His attitudes about Israel are very ethnic-chauvinist. His father escaped the Holocaust in Budapest, and he loves living in a Jewish state.
“Listen, I’m not looking for a happy marriage with the Palestinians, I’m looking for a divorce. The concept of ruling… about 3 million Palestinians is problematic to the Jewish identity of Israel, and I want to live in a Jewish state…”
What worries you most about Israel’s future? Rose asked. A big part of Lapid’s answer is, Arabs.
“I would say education…. This year 49 percent of the first graders are either ultra orthodox or Arab. This is I don’t want to say an existential threat but it is an existential change in Israel. And we have to make sure that everyone will be participants in the Israeli game… So yes the internal threats are more threatening to me than the external.”
And when Lapid says that he is constantly reaching out to other parties to work with them, he means other Jewish parties, from Likud to Jewish Home to Labor. Why doesn’t Charlie Rose ask whether he talks to the Palestinian parties, and if not, why not? Rose is countenancing the same sort of discrimination he opposed as a boy in North Carolina.
Lapid says that rightwinger Naftali Bennett is a friend, and Netanyahu’s government will not collapse before its term expires. “There’s good energy and willingness to work together…”
The first question from the audience is, “Why can’t you divide the city of Jerusalem?”
The answer was ethno-religious doctrine, and a little scary:
“[If we] assume that everything is rational… then– I might be better off living in New York. You know, Israel was created at the beginning as the safe haven for Jews in the world. I don’t think it’s a safe haven. I mean New York is a safer place to be a Jew.

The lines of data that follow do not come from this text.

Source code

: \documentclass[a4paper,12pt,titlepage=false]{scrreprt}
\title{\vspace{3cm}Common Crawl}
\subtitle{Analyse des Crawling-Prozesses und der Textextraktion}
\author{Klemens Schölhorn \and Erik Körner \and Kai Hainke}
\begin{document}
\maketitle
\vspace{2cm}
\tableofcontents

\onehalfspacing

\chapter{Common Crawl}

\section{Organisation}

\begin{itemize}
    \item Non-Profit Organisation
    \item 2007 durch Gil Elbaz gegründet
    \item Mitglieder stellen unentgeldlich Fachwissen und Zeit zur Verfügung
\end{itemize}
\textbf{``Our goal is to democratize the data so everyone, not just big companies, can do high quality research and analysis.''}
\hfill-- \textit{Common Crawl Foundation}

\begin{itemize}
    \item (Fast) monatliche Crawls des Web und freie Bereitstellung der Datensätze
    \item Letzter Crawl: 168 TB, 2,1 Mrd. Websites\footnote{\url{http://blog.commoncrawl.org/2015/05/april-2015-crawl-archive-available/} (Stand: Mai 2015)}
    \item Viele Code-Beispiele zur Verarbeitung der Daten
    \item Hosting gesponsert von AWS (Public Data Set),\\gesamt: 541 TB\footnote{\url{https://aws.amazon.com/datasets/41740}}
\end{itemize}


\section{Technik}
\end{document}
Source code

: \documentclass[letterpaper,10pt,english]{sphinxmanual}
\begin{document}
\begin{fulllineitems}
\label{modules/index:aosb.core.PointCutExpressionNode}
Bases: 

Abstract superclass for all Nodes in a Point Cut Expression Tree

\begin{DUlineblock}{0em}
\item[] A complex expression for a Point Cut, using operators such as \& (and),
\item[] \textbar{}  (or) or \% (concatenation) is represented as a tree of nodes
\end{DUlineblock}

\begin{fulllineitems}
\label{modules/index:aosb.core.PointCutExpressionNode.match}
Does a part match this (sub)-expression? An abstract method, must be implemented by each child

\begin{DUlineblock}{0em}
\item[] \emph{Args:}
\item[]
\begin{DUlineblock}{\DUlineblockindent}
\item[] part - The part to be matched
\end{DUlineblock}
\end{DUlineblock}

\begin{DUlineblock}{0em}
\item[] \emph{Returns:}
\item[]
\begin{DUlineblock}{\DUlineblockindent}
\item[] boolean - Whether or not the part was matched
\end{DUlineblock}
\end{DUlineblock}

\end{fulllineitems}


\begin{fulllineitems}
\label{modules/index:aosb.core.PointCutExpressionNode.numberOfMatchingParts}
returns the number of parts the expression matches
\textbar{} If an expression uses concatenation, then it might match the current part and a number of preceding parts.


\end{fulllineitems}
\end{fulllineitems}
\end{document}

I am living in Israel because I want to live in a country that is not only a place but also an idea. And Jerusalem is the essence of this idea. Yes, there are…rational reasons to say OK I’m giving up on eastern Jerusalem, but countries cannot survive without ethos and the ethos of Israel is in eastern the Jerusalem. This is King David’s city. This is– You know what, our right of return is also accountable — and we have returned to Jerusalem. I like Tel Aviv where I live but we did not come back after 2000 years for Tel Aviv, we came back for Jerusalem.
Strong applause from the $29-a-head audience.
Lapid also says he believes in God and he reads the bible “a lot.” Because the bible is full of heroes, and our world is one of “anti-heroes.” Yes, and he would prefer to live in an idea, not a country. There’s a lot more gloss than Netanyahu, but the ethos is the same.